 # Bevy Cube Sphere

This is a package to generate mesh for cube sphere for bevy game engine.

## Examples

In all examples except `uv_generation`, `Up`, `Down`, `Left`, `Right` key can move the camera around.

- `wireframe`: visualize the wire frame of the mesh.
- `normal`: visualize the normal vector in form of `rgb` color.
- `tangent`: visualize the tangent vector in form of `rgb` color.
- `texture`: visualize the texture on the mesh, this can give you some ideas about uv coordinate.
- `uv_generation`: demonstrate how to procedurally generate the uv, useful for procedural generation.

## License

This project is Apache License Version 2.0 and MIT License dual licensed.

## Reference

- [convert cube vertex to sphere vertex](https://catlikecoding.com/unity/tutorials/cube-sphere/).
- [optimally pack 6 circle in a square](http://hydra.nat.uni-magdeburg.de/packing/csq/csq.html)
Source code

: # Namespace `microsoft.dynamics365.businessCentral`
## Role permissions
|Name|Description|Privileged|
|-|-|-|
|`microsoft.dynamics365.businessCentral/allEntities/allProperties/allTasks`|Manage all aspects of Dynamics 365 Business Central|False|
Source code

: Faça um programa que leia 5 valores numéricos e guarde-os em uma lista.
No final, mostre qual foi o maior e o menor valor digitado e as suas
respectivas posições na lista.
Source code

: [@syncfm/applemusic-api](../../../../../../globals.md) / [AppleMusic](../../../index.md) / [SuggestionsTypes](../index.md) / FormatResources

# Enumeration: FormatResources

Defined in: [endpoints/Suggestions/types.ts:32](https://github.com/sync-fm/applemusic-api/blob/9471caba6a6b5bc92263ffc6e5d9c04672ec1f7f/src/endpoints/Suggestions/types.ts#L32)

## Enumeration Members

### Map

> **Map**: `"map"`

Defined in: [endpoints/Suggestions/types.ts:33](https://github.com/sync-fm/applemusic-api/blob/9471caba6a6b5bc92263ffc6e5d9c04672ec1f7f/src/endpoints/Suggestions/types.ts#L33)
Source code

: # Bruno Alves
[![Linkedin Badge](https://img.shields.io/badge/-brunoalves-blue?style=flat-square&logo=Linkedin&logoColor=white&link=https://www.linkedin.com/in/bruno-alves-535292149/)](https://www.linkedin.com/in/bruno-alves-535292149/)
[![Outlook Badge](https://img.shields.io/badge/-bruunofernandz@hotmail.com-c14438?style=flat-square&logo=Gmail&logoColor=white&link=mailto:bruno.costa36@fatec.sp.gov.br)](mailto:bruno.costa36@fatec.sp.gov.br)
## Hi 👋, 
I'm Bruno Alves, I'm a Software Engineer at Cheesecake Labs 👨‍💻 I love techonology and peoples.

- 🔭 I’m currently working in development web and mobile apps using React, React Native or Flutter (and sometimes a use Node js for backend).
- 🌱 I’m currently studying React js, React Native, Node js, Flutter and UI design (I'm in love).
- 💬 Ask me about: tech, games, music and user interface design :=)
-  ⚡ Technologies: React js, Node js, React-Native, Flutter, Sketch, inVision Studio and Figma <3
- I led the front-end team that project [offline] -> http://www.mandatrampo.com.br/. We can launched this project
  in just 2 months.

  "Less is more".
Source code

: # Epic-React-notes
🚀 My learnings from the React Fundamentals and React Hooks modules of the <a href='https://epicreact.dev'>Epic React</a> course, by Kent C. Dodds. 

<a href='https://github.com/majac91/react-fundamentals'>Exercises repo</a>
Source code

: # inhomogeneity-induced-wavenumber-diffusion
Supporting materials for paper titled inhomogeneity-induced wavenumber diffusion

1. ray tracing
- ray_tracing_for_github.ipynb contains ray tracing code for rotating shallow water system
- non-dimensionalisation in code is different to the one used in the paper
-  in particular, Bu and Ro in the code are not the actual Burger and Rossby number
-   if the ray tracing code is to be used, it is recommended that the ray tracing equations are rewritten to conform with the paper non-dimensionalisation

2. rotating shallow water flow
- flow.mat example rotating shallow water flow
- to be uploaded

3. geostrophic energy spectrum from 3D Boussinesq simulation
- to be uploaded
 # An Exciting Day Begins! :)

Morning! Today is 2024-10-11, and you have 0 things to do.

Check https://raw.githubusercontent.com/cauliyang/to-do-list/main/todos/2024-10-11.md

□ □ □ □

## TASK ITEM
Copy every line from the records that holds the string "microsoft".

## WRITTEN SOLUTION
: # Namespace `microsoft.dynamics365.businessCentral`
|`microsoft.dynamics365.businessCentral/allEntities/allProperties/allTasks`|Manage all aspects of Dynamics 365 Business Central|False|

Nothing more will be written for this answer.